### Prompt
Every line below must be reproduced exactly; no pictures are to be included.

(Collected data)
Content starts
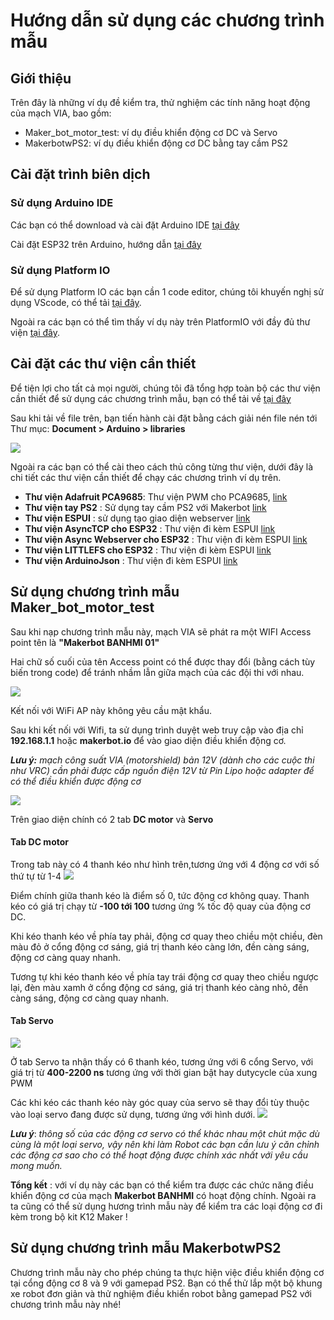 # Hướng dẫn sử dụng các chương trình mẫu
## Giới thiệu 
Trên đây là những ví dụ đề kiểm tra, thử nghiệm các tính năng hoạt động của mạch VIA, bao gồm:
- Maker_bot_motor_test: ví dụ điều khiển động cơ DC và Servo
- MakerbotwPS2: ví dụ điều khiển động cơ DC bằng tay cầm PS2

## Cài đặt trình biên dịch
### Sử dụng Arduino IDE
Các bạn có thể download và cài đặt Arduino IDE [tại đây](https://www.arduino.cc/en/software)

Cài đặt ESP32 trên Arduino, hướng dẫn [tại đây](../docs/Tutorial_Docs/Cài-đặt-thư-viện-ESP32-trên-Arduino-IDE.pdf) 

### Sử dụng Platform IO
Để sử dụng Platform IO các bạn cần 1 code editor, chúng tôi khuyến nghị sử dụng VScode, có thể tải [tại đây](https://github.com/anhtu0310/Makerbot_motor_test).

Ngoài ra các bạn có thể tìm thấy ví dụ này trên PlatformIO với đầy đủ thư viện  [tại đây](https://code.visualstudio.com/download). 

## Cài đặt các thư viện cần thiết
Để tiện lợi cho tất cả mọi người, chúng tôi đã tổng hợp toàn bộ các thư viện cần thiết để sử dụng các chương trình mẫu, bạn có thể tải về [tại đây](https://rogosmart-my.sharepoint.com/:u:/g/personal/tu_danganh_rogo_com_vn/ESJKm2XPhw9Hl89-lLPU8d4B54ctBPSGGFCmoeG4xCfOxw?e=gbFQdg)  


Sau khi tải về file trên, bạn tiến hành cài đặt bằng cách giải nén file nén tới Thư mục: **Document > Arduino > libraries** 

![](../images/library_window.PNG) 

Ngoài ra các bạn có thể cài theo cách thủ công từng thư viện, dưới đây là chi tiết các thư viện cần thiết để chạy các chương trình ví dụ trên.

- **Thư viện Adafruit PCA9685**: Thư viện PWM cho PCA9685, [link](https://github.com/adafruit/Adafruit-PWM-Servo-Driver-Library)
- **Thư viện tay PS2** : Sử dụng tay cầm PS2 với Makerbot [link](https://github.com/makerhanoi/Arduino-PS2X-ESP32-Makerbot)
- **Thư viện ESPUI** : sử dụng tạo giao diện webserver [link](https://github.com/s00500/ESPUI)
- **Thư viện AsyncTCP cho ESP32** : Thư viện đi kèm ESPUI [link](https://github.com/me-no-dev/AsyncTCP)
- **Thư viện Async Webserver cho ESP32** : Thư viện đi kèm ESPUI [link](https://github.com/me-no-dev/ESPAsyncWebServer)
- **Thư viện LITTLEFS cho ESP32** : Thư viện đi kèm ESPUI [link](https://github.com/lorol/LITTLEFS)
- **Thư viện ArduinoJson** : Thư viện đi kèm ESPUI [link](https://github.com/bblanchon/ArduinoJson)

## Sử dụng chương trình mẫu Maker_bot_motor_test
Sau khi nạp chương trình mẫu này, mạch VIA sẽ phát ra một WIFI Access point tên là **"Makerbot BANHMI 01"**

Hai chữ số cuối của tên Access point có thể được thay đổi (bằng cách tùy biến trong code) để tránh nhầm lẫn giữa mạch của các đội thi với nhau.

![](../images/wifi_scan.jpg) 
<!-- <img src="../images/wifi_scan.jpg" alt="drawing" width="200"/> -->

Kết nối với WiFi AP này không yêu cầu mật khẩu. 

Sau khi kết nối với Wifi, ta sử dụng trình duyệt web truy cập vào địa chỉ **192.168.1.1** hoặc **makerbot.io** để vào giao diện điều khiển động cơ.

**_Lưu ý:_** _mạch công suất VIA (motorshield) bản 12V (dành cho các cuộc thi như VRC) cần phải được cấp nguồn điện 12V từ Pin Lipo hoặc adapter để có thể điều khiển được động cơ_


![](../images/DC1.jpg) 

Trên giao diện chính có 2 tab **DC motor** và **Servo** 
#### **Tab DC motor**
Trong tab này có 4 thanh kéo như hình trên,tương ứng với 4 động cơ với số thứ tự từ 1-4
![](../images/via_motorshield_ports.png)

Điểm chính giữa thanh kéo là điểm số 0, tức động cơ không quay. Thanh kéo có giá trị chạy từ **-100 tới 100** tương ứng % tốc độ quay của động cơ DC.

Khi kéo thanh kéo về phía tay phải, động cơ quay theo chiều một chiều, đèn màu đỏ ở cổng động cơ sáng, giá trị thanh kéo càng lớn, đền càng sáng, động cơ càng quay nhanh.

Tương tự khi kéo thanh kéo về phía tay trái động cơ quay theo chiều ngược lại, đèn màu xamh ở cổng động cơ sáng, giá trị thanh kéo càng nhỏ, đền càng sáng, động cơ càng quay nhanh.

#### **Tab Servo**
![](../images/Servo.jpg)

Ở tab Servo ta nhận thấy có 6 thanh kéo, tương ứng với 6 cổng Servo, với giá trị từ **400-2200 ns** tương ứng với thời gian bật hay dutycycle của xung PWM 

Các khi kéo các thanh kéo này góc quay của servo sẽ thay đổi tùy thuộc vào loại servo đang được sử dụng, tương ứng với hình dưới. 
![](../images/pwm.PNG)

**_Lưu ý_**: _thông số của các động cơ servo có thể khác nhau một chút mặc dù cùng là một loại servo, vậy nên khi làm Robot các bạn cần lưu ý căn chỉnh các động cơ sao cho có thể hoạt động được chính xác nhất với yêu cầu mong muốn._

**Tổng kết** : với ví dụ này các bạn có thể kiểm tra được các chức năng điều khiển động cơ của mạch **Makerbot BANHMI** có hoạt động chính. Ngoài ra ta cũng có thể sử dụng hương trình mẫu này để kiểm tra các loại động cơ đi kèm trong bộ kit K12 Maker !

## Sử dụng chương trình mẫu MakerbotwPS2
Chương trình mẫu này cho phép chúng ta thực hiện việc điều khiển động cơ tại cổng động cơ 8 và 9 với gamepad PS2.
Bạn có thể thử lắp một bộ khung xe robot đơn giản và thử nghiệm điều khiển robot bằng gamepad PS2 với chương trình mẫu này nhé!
Content ends
### Output of the task
 # Hướng dẫn sử dụng các chương trình mẫu
## Giới thiệu 
Trên đây là những ví dụ đề kiểm tra, thử nghiệm các tính năng hoạt động của mạch VIA, bao gồm:
- Maker_bot_motor_test: ví dụ điều khiển động cơ DC và Servo
- MakerbotwPS2: ví dụ điều khiển động cơ DC bằng tay cầm PS2

## Cài đặt trình biên dịch
### Sử dụng Arduino IDE
Các bạn có thể download và cài đặt Arduino IDE [tại đây](https://www.arduino.cc/en/software)

Cài đặt ESP32 trên Arduino, hướng dẫn [tại đây](../docs/Tutorial_Docs/Cài-đặt-thư-viện-ESP32-trên-Arduino-IDE.pdf) 

### Sử dụng Platform IO
Để sử dụng Platform IO các bạn cần 1 code editor, chúng tôi khuyến nghị sử dụng VScode, có thể tải [tại đây](https://github.com/anhtu0310/Makerbot_motor_test).

Ngoài ra các bạn có thể tìm thấy ví dụ này trên PlatformIO với đầy đủ thư viện  [tại đây](https://code.visualstudio.com/download). 

## Cài đặt các thư viện cần thiết
Để tiện lợi cho tất cả mọi người, chúng tôi đã tổng hợp toàn bộ các thư viện cần thiết để sử dụng các chương trình mẫu, bạn có thể tải về [tại đây](https://rogosmart-my.sharepoint.com/:u:/g/personal/tu_danganh_rogo_com_vn/ESJKm2XPhw9Hl89-lLPU8d4B54ctBPSGGFCmoeG4xCfOxw?e=gbFQdg)  


Sau khi tải về file trên, bạn tiến hành cài đặt bằng cách giải nén file nén tới Thư mục: **Document > Arduino > libraries** 

![](../images/library_window.PNG) 

Ngoài ra các bạn có thể cài theo cách thủ công từng thư viện, dưới đây là chi tiết các thư viện cần thiết để chạy các chương trình ví dụ trên.

- **Thư viện Adafruit PCA9685**: Thư viện PWM cho PCA9685, [link](https://github.com/adafruit/Adafruit-PWM-Servo-Driver-Library)
- **Thư viện tay PS2** : Sử dụng tay cầm PS2 với Makerbot [link](https://github.com/makerhanoi/Arduino-PS2X-ESP32-Makerbot)
- **Thư viện ESPUI** : sử dụng tạo giao diện webserver [link](https://github.com/s00500/ESPUI)
- **Thư viện AsyncTCP cho ESP32** : Thư viện đi kèm ESPUI [link](https://github.com/me-no-dev/AsyncTCP)
- **Thư viện Async Webserver cho ESP32** : Thư viện đi kèm ESPUI [link](https://github.com/me-no-dev/ESPAsyncWebServer)
- **Thư viện LITTLEFS cho ESP32** : Thư viện đi kèm ESPUI [link](https://github.com/lorol/LITTLEFS)
- **Thư viện ArduinoJson** : Thư viện đi kèm ESPUI [link](https://github.com/bblanchon/ArduinoJson)

## Sử dụng chương trình mẫu Maker_bot_motor_test
Sau khi nạp chương trình mẫu này, mạch VIA sẽ phát ra một WIFI Access point tên là **"Makerbot BANHMI 01"**

Hai chữ số cuối của tên Access point có thể được thay đổi (bằng cách tùy biến trong code) để tránh nhầm lẫn giữa mạch của các đội thi với nhau.

![](../images/wifi_scan.jpg) 
<!-- <img src="../images/wifi_scan.jpg" alt="drawing" width="200"/> -->

Kết nối với WiFi AP này không yêu cầu mật khẩu. 

Sau khi kết nối với Wifi, ta sử dụng trình duyệt web truy cập vào địa chỉ **192.168.1.1** hoặc **makerbot.io** để vào giao diện điều khiển động cơ.

**_Lưu ý:_** _mạch công suất VIA (motorshield) bản 12V (dành cho các cuộc thi như VRC) cần phải được cấp nguồn điện 12V từ Pin Lipo hoặc adapter để có thể điều khiển được động cơ_


![](../images/DC1.jpg) 

Trên giao diện chính có 2 tab **DC motor** và **Servo** 
#### **Tab DC motor**
Trong tab này có 4 thanh kéo như hình trên,tương ứng với 4 động cơ với số thứ tự từ 1-4
![](../images/via_motorshield_ports.png)

Điểm chính giữa thanh kéo là điểm số 0, tức động cơ không quay. Thanh kéo có giá trị chạy từ **-100 tới 100** tương ứng % tốc độ quay của động cơ DC.

Khi kéo thanh kéo về phía tay phải, động cơ quay theo chiều một chiều, đèn màu đỏ ở cổng động cơ sáng, giá trị thanh kéo càng lớn, đền càng sáng, động cơ càng quay nhanh.

Tương tự khi kéo thanh kéo về phía tay trái động cơ quay theo chiều ngược lại, đèn màu xamh ở cổng động cơ sáng, giá trị thanh kéo càng nhỏ, đền càng sáng, động cơ càng quay nhanh.

#### **Tab Servo**
![](../images/Servo.jpg)

Ở tab Servo ta nhận thấy có 6 thanh kéo, tương ứng với 6 cổng Servo, với giá trị từ **400-2200 ns** tương ứng với thời gian bật hay dutycycle của xung PWM 

Các khi kéo các thanh kéo này góc quay của servo sẽ thay đổi tùy thuộc vào loại servo đang được sử dụng, tương ứng với hình dưới. 
![](../images/pwm.PNG)

**_Lưu ý_**: _thông số của các động cơ servo có thể khác nhau một chút mặc dù cùng là một loại servo, vậy nên khi làm Robot các bạn cần lưu ý căn chỉnh các động cơ sao cho có thể hoạt động được chính xác nhất với yêu cầu mong muốn._

**Tổng kết** : với ví dụ này các bạn có thể kiểm tra được các chức năng điều khiển động cơ của mạch **Makerbot BANHMI** có hoạt động chính. Ngoài ra ta cũng có thể sử dụng hương trình mẫu này để kiểm tra các loại động cơ đi kèm trong bộ kit K12 Maker !

## Sử dụng chương trình mẫu MakerbotwPS2
Chương trình mẫu này cho phép chúng ta thực hiện việc điều khiển động cơ tại cổng động cơ 8 và 9 với gamepad PS2.
Bạn có thể thử lắp một bộ khung xe robot đơn giản và thử nghiệm điều khiển robot bằng gamepad PS2 với chương trình mẫu này nhé!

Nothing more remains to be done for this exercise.